Emptying the local Costco of supplies because one person tests positive for coronavirus is simply not warranted. Blind panic has never helped anyone in any crisis, and it is not helping anyone now.
Common sense preparations are warranted. Given the nature of coronavirus, that means that what you need to prepare against is not the virus, but the panicked reactions of others. Stock up the pantry with non-perishable food items. Stock up on toilet paper and disinfectant wipes. If panic buying comes to your neighborhood, having a supply of these things on hand means you won't need to join in the frenzy.
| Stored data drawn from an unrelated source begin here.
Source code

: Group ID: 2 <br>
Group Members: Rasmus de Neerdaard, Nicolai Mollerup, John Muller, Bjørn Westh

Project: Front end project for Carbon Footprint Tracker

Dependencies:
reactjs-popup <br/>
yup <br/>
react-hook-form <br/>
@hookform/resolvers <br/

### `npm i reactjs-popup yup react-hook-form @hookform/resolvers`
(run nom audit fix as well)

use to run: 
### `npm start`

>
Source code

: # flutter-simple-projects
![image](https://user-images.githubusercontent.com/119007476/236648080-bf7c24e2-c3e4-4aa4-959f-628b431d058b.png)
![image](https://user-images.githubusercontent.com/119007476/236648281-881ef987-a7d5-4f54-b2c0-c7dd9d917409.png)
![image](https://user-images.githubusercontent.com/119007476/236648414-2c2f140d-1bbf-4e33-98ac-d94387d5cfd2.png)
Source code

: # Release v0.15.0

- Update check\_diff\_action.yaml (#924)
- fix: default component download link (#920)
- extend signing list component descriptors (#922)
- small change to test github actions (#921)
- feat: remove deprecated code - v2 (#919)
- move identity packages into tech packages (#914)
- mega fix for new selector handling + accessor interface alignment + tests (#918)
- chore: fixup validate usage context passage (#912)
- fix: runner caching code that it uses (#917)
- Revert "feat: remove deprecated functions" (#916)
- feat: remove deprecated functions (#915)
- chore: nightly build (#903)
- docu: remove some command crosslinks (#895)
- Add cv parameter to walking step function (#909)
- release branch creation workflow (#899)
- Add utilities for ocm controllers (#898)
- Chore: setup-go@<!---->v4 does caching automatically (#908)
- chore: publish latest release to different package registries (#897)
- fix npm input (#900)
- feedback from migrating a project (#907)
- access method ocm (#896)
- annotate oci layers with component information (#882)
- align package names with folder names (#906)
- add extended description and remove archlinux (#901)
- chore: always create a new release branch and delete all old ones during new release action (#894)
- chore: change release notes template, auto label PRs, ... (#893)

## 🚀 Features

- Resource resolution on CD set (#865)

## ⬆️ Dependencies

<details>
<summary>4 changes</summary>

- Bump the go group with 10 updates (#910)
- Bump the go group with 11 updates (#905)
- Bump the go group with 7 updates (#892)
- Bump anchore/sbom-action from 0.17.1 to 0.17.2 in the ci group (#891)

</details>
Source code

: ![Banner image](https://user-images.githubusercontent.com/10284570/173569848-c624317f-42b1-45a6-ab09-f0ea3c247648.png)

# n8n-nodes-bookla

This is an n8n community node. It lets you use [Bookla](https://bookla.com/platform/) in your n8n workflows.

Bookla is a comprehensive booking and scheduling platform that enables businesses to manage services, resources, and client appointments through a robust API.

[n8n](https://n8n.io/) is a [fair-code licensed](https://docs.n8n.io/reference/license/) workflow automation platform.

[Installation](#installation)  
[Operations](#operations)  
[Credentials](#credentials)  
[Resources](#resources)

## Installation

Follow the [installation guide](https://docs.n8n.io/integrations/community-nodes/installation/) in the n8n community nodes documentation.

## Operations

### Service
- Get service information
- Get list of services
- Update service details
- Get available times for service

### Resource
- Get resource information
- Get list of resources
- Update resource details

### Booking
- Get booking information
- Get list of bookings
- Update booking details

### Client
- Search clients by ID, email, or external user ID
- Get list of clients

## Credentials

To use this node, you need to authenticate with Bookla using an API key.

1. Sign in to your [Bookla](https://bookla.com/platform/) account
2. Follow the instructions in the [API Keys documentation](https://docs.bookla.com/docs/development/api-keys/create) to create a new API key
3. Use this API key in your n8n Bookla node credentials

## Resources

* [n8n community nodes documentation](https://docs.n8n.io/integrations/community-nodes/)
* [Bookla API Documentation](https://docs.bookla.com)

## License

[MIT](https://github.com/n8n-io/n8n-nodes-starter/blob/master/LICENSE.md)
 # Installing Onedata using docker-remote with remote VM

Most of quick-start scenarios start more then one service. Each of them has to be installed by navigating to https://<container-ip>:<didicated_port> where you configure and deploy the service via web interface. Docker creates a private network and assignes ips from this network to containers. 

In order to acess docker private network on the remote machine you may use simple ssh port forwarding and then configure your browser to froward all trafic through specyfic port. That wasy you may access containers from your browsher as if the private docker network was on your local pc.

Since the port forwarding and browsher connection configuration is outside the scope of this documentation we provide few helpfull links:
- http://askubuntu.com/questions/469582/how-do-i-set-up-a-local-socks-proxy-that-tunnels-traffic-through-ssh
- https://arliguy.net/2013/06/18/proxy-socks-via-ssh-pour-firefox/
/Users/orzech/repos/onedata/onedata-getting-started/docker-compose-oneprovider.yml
Not only will you spare yourself that stress, but by avoiding the crowd at the store you will limit potential exposure to coronavirus, as well as avoiding contributing to the general feeling of panic that drives such impulse purchases.
Give the stores the chance to digest that wave of impulse buying and restock their shelves. A few basic supplies now will limit inconveniences later.
Between complacency and panic there is a middle ground called "concern". That is where people should keep their heads over coronavirus. People should be concerned and people should be prepared. People should not ignore this disease nor should they regard every sneeze and sniffle as indication of the disease.
Follow the data. Keeping abreast of the data will help ensure you are responding to what is actually happening, not what you think might happen, or what the WHO and CDC fear might happen.
Don't let news headlines tell you how serious coronavirus is. Let the data do that--that is its job.